50+ years of dedication to students.
By Keldine Hull
John Obusek has been a teacher for 56 years, 49 of which he’s spent at Lincoln Middle School shaping the young minds of students who fondly refer to him as Mr. Obie. He retired in 2002 but was asked to continue teaching the woodshop class as well as organize the 8th-grade end of the year activities that include a beach party, promotion and dance.
“Being around kids makes me think young and feel young, even though the body isn’t young,” Obusek said. “The one thing I promised myself when I retired in 2002 was that I would remain doing what I’m doing until I was no longer having fun or I felt like I was cheating the kids.”
Obusek’s dedication to the students who walk in and out of his classroom go beyond academics; he arms students with the life lessons they need to live happy and successful lives.
“I teach them pride in what you do, respect to all around you and yourself, and staying with it; don’t give up on anything. I think my rapport with the kids helps transmit that, and I think they see the love I have for them. Even though at times it’s frustrating when they disappoint you, that love is always there,” Obusek said.
Long after their time at Lincoln Middle School, the bonds Obusek forms with his students remain.
“Twice a year, I get together for a golf weekend with about 15 kids from my first class at Lincoln, and they are now 62 and 63 years old. I do keep in touch. I’ve been to their weddings. I’ve been to funerals. I’ve been to bar mitzvah’s, christenings, you name it. There’s a lot of respect between myself and the kids that I’ve taught over the years,” Obusek said.
The respect he teaches and receives goes beyond the students and impacts faculty as well. After losing his Woodland Hills home in a fire a few years back, teachers at Lincoln started the Obie Fire Fund and raised $19,000 in donations.
“You don’t learn things like that in a book. Feelings, how you treat and respect people, you can’t learn in a book. Something inside a person brings out what they are, and I’ve been blessed with that and consider myself quite fortunate,” Obusek said.
Despite the hardships he’s faced, Obusek maintains a positive attitude and wants nothing more than to share that positivity with the students he serves and the faculty he works alongside.

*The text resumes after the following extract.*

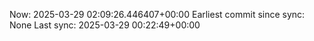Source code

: Now: 2025-03-29 02:09:26.446407+00:00 Earliest commit since sync: None Last sync: 2025-03-29 00:22:49+00:00
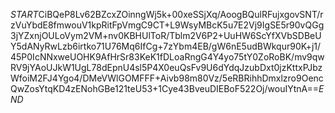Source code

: $START$CiBQeP8Lv62BZcxZOinngWj5k+00xeSSjXq/AoogBQulRFujxgovSNT/rzVuYbdE8fmwouV1kpRitFpVmgC9CT+L9WsyMBcK5u7E2Vj9IgSE5r90vQGg3jYZxnjOULoVym2VM+nv0KBHUlToR/Tblm2V6P2+UuHW6ScYfXVbSDBeUY5dANyRwLzb6irtko71U76Mq6IfCg+7zYbm4EB/gW6nE5udBWkqur90K+j1/45P0IcNNxweUOHK9AfHrSr83KeK1fDLoaRngG4Y4yo75tY0ZoRoBK/mv9qwRV9jYAoUJkW1UgL78dEpnU4sl5P4X0euQsFv9U6dYdqJzubDxt0jzKttxPJbzWfoiM2FJ4Ygo4/DMeVWlGOMFFF+Aivb98m80Vz/5eRBRihhDmxlzro9OencQwZosYtqKD4zENohGBe121teU53+1Cye43BveuDIEBoF522Oj/wouIYtnA==$END$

“It’s easy to wake up and be negative, but all that does is create more negativity in you. I have honestly tried to stay positive no matter what I do. There’s times when you get down but I try to not stay down. One of the counselors in the school, when I see her each morning says, ‘Obie, you’re always smiling.’ And I say, ‘I can cry if I want, but I always smile.’ It’s daily that I try to come in with that positive attitude,” Obusek said.
With nearly five decades of his life spent within the hallways, classrooms and playgrounds at Lincoln Middle School, Obusek is often asked why he’s remained there for so long.

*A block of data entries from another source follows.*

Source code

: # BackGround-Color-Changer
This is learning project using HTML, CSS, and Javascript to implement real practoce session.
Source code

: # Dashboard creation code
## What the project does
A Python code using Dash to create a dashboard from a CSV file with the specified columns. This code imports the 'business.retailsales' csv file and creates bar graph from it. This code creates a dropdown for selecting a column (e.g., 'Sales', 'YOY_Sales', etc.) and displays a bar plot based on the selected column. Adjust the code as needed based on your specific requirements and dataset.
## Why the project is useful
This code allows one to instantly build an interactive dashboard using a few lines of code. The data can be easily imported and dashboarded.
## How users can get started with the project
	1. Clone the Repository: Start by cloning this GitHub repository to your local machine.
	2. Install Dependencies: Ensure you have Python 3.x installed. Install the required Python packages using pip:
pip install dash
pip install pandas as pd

“The kids first of all, and second of all, I’ve been blessed with a lot of parents’ support and the PTA, now PTSA. The support they give our schools is so appreciated, and I see that support when I run the functions at the end of the year,” Obusek said. “When the parents get involved, that makes the school. If you don’t have parent involvement, it’s not a fun place to be. They’ve got their own jobs and stress, but still, the parents’ support has been fantastic as well as people in the community.”
Through his compassion, selfless dedication and genuine concern for students that extends well beyond lesson plans and class assignments, Obusek reminds us all of the significant role that teachers have in their students’ lives.
“You’ll never get rich being a teacher, but you could never replace what it does to your heart. It’s something that touches you, and it stays there. When I get an email or phone call from somebody saying what they’re doing and how they’re doing, I appreciate that so much. I really do. I would like to think I’ve touched lives and helped make students better people,” Obusek said.